§ **Saved data entries**:
_ _ _ _

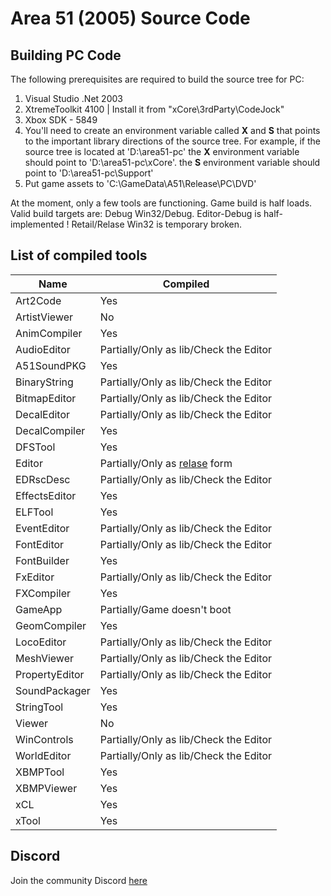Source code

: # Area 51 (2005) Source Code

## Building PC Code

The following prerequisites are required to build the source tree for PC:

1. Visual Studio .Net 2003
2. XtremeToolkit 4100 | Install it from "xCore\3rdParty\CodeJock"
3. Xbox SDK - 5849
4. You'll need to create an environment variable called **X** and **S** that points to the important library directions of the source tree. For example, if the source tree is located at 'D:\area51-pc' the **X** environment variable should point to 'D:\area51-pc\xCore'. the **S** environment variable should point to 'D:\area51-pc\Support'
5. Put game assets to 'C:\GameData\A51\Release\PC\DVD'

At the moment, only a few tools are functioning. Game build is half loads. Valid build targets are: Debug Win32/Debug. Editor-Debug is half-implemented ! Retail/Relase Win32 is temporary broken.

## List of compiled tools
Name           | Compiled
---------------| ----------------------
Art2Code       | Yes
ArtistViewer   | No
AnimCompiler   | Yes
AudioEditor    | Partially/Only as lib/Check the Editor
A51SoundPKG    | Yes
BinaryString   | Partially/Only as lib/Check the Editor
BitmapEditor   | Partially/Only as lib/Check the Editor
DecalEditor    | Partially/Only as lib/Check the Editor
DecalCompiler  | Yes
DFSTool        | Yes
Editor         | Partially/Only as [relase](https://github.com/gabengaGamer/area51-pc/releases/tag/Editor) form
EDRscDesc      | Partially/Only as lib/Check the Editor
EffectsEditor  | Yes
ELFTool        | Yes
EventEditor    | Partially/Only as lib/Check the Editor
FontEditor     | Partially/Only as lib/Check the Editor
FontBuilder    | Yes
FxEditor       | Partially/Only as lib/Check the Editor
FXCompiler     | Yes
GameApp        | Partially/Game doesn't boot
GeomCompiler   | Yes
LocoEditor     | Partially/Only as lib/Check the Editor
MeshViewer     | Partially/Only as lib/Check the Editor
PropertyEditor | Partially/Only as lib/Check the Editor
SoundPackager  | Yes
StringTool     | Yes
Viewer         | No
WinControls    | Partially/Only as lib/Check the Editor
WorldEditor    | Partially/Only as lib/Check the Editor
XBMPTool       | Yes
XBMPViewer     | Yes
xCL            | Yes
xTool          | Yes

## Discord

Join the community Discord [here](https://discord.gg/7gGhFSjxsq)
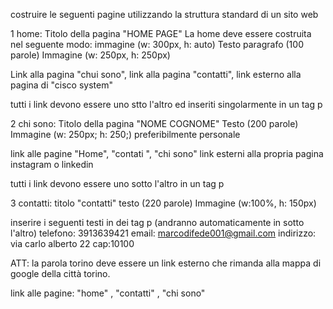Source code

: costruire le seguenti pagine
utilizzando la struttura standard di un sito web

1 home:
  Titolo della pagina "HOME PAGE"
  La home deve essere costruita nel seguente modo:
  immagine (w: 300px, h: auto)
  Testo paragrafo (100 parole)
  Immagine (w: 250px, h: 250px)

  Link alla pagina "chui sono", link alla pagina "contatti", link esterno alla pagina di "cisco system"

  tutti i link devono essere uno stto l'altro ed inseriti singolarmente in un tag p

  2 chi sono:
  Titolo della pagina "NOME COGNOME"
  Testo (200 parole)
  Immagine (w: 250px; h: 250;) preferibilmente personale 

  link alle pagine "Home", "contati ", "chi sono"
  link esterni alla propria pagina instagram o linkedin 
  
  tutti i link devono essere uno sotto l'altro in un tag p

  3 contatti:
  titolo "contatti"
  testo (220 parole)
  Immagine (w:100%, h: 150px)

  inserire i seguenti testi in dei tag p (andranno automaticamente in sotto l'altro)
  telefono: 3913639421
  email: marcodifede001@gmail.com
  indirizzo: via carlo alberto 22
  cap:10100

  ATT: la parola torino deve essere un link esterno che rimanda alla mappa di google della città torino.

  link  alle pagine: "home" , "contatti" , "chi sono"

_ _ _ _

§ **Prompt**: Please transcribe each entry exactly, but skip any picture it holds.

§ **Response**:
Source code

: # Area 51 (2005) Source Code

## Building PC Code

The following prerequisites are required to build the source tree for PC:

1. Visual Studio .Net 2003
2. XtremeToolkit 4100 | Install it from "xCore\3rdParty\CodeJock"
3. Xbox SDK - 5849
4. You'll need to create an environment variable called **X** and **S** that points to the important library directions of the source tree. For example, if the source tree is located at 'D:\area51-pc' the **X** environment variable should point to 'D:\area51-pc\xCore'. the **S** environment variable should point to 'D:\area51-pc\Support'
5. Put game assets to 'C:\GameData\A51\Release\PC\DVD'

At the moment, only a few tools are functioning. Game build is half loads. Valid build targets are: Debug Win32/Debug. Editor-Debug is half-implemented ! Retail/Relase Win32 is temporary broken.

## List of compiled tools
Name           | Compiled
---------------| ----------------------
Art2Code       | Yes
ArtistViewer   | No
AnimCompiler   | Yes
AudioEditor    | Partially/Only as lib/Check the Editor
A51SoundPKG    | Yes
BinaryString   | Partially/Only as lib/Check the Editor
BitmapEditor   | Partially/Only as lib/Check the Editor
DecalEditor    | Partially/Only as lib/Check the Editor
DecalCompiler  | Yes
DFSTool        | Yes
Editor         | Partially/Only as [relase](https://github.com/gabengaGamer/area51-pc/releases/tag/Editor) form
EDRscDesc      | Partially/Only as lib/Check the Editor
EffectsEditor  | Yes
ELFTool        | Yes
EventEditor    | Partially/Only as lib/Check the Editor
FontEditor     | Partially/Only as lib/Check the Editor
FontBuilder    | Yes
FxEditor       | Partially/Only as lib/Check the Editor
FXCompiler     | Yes
GameApp        | Partially/Game doesn't boot
GeomCompiler   | Yes
LocoEditor     | Partially/Only as lib/Check the Editor
MeshViewer     | Partially/Only as lib/Check the Editor
PropertyEditor | Partially/Only as lib/Check the Editor
SoundPackager  | Yes
StringTool     | Yes
Viewer         | No
WinControls    | Partially/Only as lib/Check the Editor
WorldEditor    | Partially/Only as lib/Check the Editor
XBMPTool       | Yes
XBMPViewer     | Yes
xCL            | Yes
xTool          | Yes

## Discord

Join the community Discord [here](https://discord.gg/7gGhFSjxsq)
Source code

: costruire le seguenti pagine
utilizzando la struttura standard di un sito web

1 home:
  Titolo della pagina "HOME PAGE"
  La home deve essere costruita nel seguente modo:
  immagine (w: 300px, h: auto)
  Testo paragrafo (100 parole)
  Immagine (w: 250px, h: 250px)

  Link alla pagina "chui sono", link alla pagina "contatti", link esterno alla pagina di "cisco system"

  tutti i link devono essere uno stto l'altro ed inseriti singolarmente in un tag p

  2 chi sono:
  Titolo della pagina "NOME COGNOME"
  Testo (200 parole)
  Immagine (w: 250px; h: 250;) preferibilmente personale 

  link alle pagine "Home", "contati ", "chi sono"
  link esterni alla propria pagina instagram o linkedin 
  
  tutti i link devono essere uno sotto l'altro in un tag p

  3 contatti:
  titolo "contatti"
  testo (220 parole)
  Immagine (w:100%, h: 150px)

  inserire i seguenti testi in dei tag p (andranno automaticamente in sotto l'altro)
  telefono: 3913639421
  email: marcodifede001@gmail.com
  indirizzo: via carlo alberto 22
  cap:10100

  ATT: la parola torino deve essere un link esterno che rimanda alla mappa di google della città torino.

  link  alle pagine: "home" , "contatti" , "chi sono"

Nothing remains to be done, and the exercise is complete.